:: WHAT NEEDS TO BE DONE ::
An accurate, complete copy of the records below is required.

:: DATA FOR THIS TASK ::
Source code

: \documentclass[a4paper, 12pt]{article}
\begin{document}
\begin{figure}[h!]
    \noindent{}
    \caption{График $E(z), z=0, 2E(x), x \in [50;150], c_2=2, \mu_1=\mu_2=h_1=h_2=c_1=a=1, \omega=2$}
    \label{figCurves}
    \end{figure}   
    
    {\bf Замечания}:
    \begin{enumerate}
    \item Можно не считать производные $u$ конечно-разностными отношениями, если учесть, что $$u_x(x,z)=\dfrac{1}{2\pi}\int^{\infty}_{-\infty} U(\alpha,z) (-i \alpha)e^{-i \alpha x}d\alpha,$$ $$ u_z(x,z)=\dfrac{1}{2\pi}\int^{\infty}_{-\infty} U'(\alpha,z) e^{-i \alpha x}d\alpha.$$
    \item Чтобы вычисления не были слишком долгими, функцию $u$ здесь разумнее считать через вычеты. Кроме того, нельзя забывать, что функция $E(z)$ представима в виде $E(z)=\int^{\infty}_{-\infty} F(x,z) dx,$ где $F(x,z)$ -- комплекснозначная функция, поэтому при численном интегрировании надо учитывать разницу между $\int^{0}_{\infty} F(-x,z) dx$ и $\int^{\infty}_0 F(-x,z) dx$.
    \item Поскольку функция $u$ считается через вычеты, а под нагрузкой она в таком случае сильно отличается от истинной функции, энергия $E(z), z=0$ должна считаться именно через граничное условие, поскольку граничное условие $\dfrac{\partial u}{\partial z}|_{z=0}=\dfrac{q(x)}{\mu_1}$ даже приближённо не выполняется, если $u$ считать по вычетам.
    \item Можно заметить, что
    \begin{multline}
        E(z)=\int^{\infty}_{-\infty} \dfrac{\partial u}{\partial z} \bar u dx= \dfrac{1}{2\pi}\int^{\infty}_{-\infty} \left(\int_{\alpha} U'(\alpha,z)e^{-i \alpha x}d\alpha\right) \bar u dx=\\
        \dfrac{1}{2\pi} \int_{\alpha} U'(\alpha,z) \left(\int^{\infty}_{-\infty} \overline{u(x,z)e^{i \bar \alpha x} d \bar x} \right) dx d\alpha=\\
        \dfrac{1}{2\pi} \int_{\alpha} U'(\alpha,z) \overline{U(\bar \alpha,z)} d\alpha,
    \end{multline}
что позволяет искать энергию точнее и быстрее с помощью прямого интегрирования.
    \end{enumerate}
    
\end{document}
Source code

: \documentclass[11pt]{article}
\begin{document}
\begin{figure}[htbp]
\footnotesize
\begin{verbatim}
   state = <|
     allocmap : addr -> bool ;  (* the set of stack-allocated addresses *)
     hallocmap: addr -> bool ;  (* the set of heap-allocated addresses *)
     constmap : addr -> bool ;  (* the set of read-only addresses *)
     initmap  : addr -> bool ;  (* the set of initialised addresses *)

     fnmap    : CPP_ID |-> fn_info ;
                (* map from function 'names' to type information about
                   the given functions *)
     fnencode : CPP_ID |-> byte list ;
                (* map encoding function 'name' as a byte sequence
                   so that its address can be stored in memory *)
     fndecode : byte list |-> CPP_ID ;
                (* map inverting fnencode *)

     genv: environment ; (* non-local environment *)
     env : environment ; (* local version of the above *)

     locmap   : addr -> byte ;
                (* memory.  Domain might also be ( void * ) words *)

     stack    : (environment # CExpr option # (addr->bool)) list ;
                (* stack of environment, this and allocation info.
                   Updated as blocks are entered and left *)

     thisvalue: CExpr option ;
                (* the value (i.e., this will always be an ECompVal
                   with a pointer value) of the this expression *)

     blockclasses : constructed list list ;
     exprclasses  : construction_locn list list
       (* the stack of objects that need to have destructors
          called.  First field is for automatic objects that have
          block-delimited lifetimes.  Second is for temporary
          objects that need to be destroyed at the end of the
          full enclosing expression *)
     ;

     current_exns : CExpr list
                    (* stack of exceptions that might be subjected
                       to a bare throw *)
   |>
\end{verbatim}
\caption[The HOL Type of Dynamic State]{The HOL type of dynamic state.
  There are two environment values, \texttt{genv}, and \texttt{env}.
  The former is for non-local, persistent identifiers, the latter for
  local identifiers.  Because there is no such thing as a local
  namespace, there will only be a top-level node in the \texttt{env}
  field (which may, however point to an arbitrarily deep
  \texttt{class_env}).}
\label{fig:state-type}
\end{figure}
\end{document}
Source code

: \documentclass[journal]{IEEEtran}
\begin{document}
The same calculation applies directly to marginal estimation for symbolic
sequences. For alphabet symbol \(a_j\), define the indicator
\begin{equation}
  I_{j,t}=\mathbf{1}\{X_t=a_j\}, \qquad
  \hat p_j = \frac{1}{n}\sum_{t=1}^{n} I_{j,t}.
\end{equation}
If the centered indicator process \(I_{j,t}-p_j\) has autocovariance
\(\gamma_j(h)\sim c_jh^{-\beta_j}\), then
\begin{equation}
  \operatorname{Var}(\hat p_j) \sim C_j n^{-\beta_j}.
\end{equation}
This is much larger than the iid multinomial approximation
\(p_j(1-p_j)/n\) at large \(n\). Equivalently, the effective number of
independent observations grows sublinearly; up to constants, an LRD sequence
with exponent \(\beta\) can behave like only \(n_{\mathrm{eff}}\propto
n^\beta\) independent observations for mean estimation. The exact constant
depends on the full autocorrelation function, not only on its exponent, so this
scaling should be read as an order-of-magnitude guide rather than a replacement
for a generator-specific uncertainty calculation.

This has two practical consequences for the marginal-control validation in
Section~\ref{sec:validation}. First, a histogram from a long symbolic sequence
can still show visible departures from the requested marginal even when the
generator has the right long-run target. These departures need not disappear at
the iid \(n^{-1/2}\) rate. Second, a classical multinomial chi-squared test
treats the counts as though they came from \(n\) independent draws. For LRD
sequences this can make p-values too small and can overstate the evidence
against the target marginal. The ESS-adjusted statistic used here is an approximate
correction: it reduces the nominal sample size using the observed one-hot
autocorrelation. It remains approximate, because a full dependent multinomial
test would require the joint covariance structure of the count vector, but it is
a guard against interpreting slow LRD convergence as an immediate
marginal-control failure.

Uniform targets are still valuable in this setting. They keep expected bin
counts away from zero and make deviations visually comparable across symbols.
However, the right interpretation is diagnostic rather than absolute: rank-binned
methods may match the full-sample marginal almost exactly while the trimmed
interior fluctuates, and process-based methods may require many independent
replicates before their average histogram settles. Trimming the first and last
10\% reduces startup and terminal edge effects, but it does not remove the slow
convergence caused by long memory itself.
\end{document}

:: TASK SOLUTION ::
Source code

: \documentclass[a4paper, 12pt]{article}
\begin{document}
\begin{figure}[h!]
    \noindent{}
    \caption{График $E(z), z=0, 2E(x), x \in [50;150], c_2=2, \mu_1=\mu_2=h_1=h_2=c_1=a=1, \omega=2$}
    \label{figCurves}
    \end{figure}   
    
    {\bf Замечания}:
    \begin{enumerate}
    \item Можно не считать производные $u$ конечно-разностными отношениями, если учесть, что $$u_x(x,z)=\dfrac{1}{2\pi}\int^{\infty}_{-\infty} U(\alpha,z) (-i \alpha)e^{-i \alpha x}d\alpha,$$ $$ u_z(x,z)=\dfrac{1}{2\pi}\int^{\infty}_{-\infty} U'(\alpha,z) e^{-i \alpha x}d\alpha.$$
    \item Чтобы вычисления не были слишком долгими, функцию $u$ здесь разумнее считать через вычеты. Кроме того, нельзя забывать, что функция $E(z)$ представима в виде $E(z)=\int^{\infty}_{-\infty} F(x,z) dx,$ где $F(x,z)$ -- комплекснозначная функция, поэтому при численном интегрировании надо учитывать разницу между $\int^{0}_{\infty} F(-x,z) dx$ и $\int^{\infty}_0 F(-x,z) dx$.
    \item Поскольку функция $u$ считается через вычеты, а под нагрузкой она в таком случае сильно отличается от истинной функции, энергия $E(z), z=0$ должна считаться именно через граничное условие, поскольку граничное условие $\dfrac{\partial u}{\partial z}|_{z=0}=\dfrac{q(x)}{\mu_1}$ даже приближённо не выполняется, если $u$ считать по вычетам.
    \item Можно заметить, что
    \begin{multline}
        E(z)=\int^{\infty}_{-\infty} \dfrac{\partial u}{\partial z} \bar u dx= \dfrac{1}{2\pi}\int^{\infty}_{-\infty} \left(\int_{\alpha} U'(\alpha,z)e^{-i \alpha x}d\alpha\right) \bar u dx=\\
        \dfrac{1}{2\pi} \int_{\alpha} U'(\alpha,z) \left(\int^{\infty}_{-\infty} \overline{u(x,z)e^{i \bar \alpha x} d \bar x} \right) dx d\alpha=\\
        \dfrac{1}{2\pi} \int_{\alpha} U'(\alpha,z) \overline{U(\bar \alpha,z)} d\alpha,
    \end{multline}
что позволяет искать энергию точнее и быстрее с помощью прямого интегрирования.
    \end{enumerate}
    
\end{document}
Source code

: \documentclass[11pt]{article}
\begin{document}
\begin{figure}[htbp]
\footnotesize
\begin{verbatim}
   state = <|
     allocmap : addr -> bool ;  (* the set of stack-allocated addresses *)
     hallocmap: addr -> bool ;  (* the set of heap-allocated addresses *)
     constmap : addr -> bool ;  (* the set of read-only addresses *)
     initmap  : addr -> bool ;  (* the set of initialised addresses *)

     fnmap    : CPP_ID |-> fn_info ;
                (* map from function 'names' to type information about
                   the given functions *)
     fnencode : CPP_ID |-> byte list ;
                (* map encoding function 'name' as a byte sequence
                   so that its address can be stored in memory *)
     fndecode : byte list |-> CPP_ID ;
                (* map inverting fnencode *)

     genv: environment ; (* non-local environment *)
     env : environment ; (* local version of the above *)

     locmap   : addr -> byte ;
                (* memory.  Domain might also be ( void * ) words *)

     stack    : (environment # CExpr option # (addr->bool)) list ;
                (* stack of environment, this and allocation info.
                   Updated as blocks are entered and left *)

     thisvalue: CExpr option ;
                (* the value (i.e., this will always be an ECompVal
                   with a pointer value) of the this expression *)

     blockclasses : constructed list list ;
     exprclasses  : construction_locn list list
       (* the stack of objects that need to have destructors
          called.  First field is for automatic objects that have
          block-delimited lifetimes.  Second is for temporary
          objects that need to be destroyed at the end of the
          full enclosing expression *)
     ;

     current_exns : CExpr list
                    (* stack of exceptions that might be subjected
                       to a bare throw *)
   |>
\end{verbatim}
\caption[The HOL Type of Dynamic State]{The HOL type of dynamic state.
  There are two environment values, \texttt{genv}, and \texttt{env}.
  The former is for non-local, persistent identifiers, the latter for
  local identifiers.  Because there is no such thing as a local
  namespace, there will only be a top-level node in the \texttt{env}
  field (which may, however point to an arbitrarily deep
  \texttt{class_env}).}
\label{fig:state-type}
\end{figure}
\end{document}
Source code

: \documentclass[journal]{IEEEtran}
\begin{document}
The same calculation applies directly to marginal estimation for symbolic
sequences. For alphabet symbol \(a_j\), define the indicator
\begin{equation}
  I_{j,t}=\mathbf{1}\{X_t=a_j\}, \qquad
  \hat p_j = \frac{1}{n}\sum_{t=1}^{n} I_{j,t}.
\end{equation}
If the centered indicator process \(I_{j,t}-p_j\) has autocovariance
\(\gamma_j(h)\sim c_jh^{-\beta_j}\), then
\begin{equation}
  \operatorname{Var}(\hat p_j) \sim C_j n^{-\beta_j}.
\end{equation}
This is much larger than the iid multinomial approximation
\(p_j(1-p_j)/n\) at large \(n\). Equivalently, the effective number of
independent observations grows sublinearly; up to constants, an LRD sequence
with exponent \(\beta\) can behave like only \(n_{\mathrm{eff}}\propto
n^\beta\) independent observations for mean estimation. The exact constant
depends on the full autocorrelation function, not only on its exponent, so this
scaling should be read as an order-of-magnitude guide rather than a replacement
for a generator-specific uncertainty calculation.

This has two practical consequences for the marginal-control validation in
Section~\ref{sec:validation}. First, a histogram from a long symbolic sequence
can still show visible departures from the requested marginal even when the
generator has the right long-run target. These departures need not disappear at
the iid \(n^{-1/2}\) rate. Second, a classical multinomial chi-squared test
treats the counts as though they came from \(n\) independent draws. For LRD
sequences this can make p-values too small and can overstate the evidence
against the target marginal. The ESS-adjusted statistic used here is an approximate
correction: it reduces the nominal sample size using the observed one-hot
autocorrelation. It remains approximate, because a full dependent multinomial
test would require the joint covariance structure of the count vector, but it is
a guard against interpreting slow LRD convergence as an immediate
marginal-control failure.

Uniform targets are still valuable in this setting. They keep expected bin
counts away from zero and make deviations visually comparable across symbols.
However, the right interpretation is diagnostic rather than absolute: rank-binned
methods may match the full-sample marginal almost exactly while the trimmed
interior fluctuates, and process-based methods may require many independent
replicates before their average histogram settles. Trimming the first and last
10\% reduces startup and terminal edge effects, but it does not remove the slow
convergence caused by long memory itself.
\end{document}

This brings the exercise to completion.